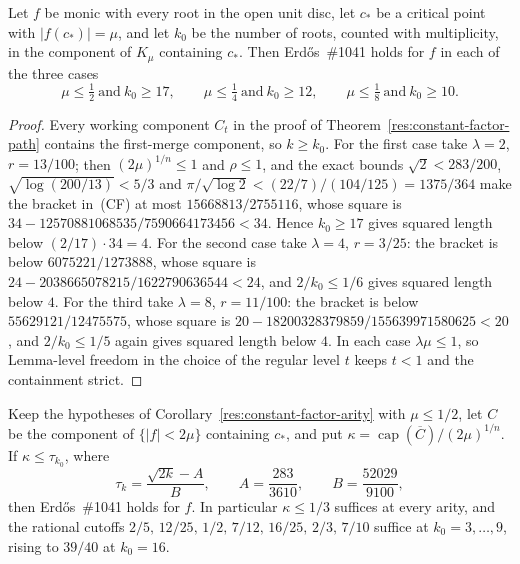 \begin{corollary}
\label{res:constant-factor-arity}
Let $f$ be monic with every root in the open unit disc, let $c_*$ be a
critical point with $|f(c_*)|=\mu$, and let $k_0$ be the number of roots,
counted with multiplicity, in the component of $K_\mu$ containing $c_*$.
Then Erd\H{o}s~\#1041 holds for $f$ in each of the three cases
\[
 \mu\le\tfrac12\ \text{and}\ k_0\ge17,\qquad
 \mu\le\tfrac14\ \text{and}\ k_0\ge12,\qquad
 \mu\le\tfrac18\ \text{and}\ k_0\ge10 .
\]
\end{corollary}

\begin{proof}
Every working component $C_t$ in the proof of
Theorem~\ref{res:constant-factor-path} contains the first-merge component, so
$k\ge k_0$.  For the first case take $\lambda=2$, $r=13/100$; then
$(2\mu)^{1/n}\le1$ and $\rho\le1$, and the exact bounds
$\sqrt2<283/200$, $\sqrt{\log(200/13)}<5/3$ and
$\pi/\sqrt{\log2}<(22/7)/(104/125)=1375/364$ make the bracket in~(CF) at most
$15668813/2755116$, whose square is $34-12570881068535/7590664173456<34$.
Hence $k_0\ge17$ gives squared length below $(2/17)\cdot34=4$.  For the second
case take $\lambda=4$, $r=3/25$: the bracket is below $6075221/1273888$, whose
square is $24-2038665078215/1622790636544<24$, and $2/k_0\le1/6$ gives squared
length below $4$.  For the third take $\lambda=8$, $r=11/100$: the bracket is
below $55629121/12475575$, whose square is
$20-18200328379859/155639971580625<20$, and $2/k_0\le1/5$ again gives squared
length below $4$.  In each case $\lambda\mu\le1$, so Lemma-level freedom in
the choice of the regular level $t$ keeps $t<1$ and the containment strict.
\end{proof}

\begin{corollary}
\label{res:constant-factor-capacity}
Keep the hypotheses of Corollary~\ref{res:constant-factor-arity} with
$\mu\le1/2$, let $C$ be the component of $\{|f|<2\mu\}$ containing $c_*$, and
put $\kappa=\operatorname{cap}(\overline C)/(2\mu)^{1/n}$.  If
$\kappa\le\tau_{k_0}$, where
\[
 \tau_k=\frac{\sqrt{2k}-A}{B},\qquad
 A=\frac{283}{3610},\qquad B=\frac{52029}{9100},
\]
then Erd\H{o}s~\#1041 holds for $f$.  In particular $\kappa\le1/3$ suffices at
every arity, and the rational cutoffs
$2/5,\,12/25,\,1/2,\,7/12,\,16/25,\,2/3,\,7/10$ suffice at
$k_0=3,\ldots,9$, rising to $39/40$ at $k_0=16$.
\end{corollary}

· · ·

■ **WHAT YOU HAVE TO DO**
Each line with the word "below" in the records above belongs in the result; copy all of them.

■ **SOLUTION FOR THIS TASK**
Hence $k_0\ge17$ gives squared length below $(2/17)\cdot34=4$.  For the second
case take $\lambda=4$, $r=3/25$: the bracket is below $6075221/1273888$, whose
length below $4$.  For the third take $\lambda=8$, $r=11/100$: the bracket is
below $55629121/12475575$, whose square is
length below $4$.  In each case $\lambda\mu\le1$, so Lemma-level freedom in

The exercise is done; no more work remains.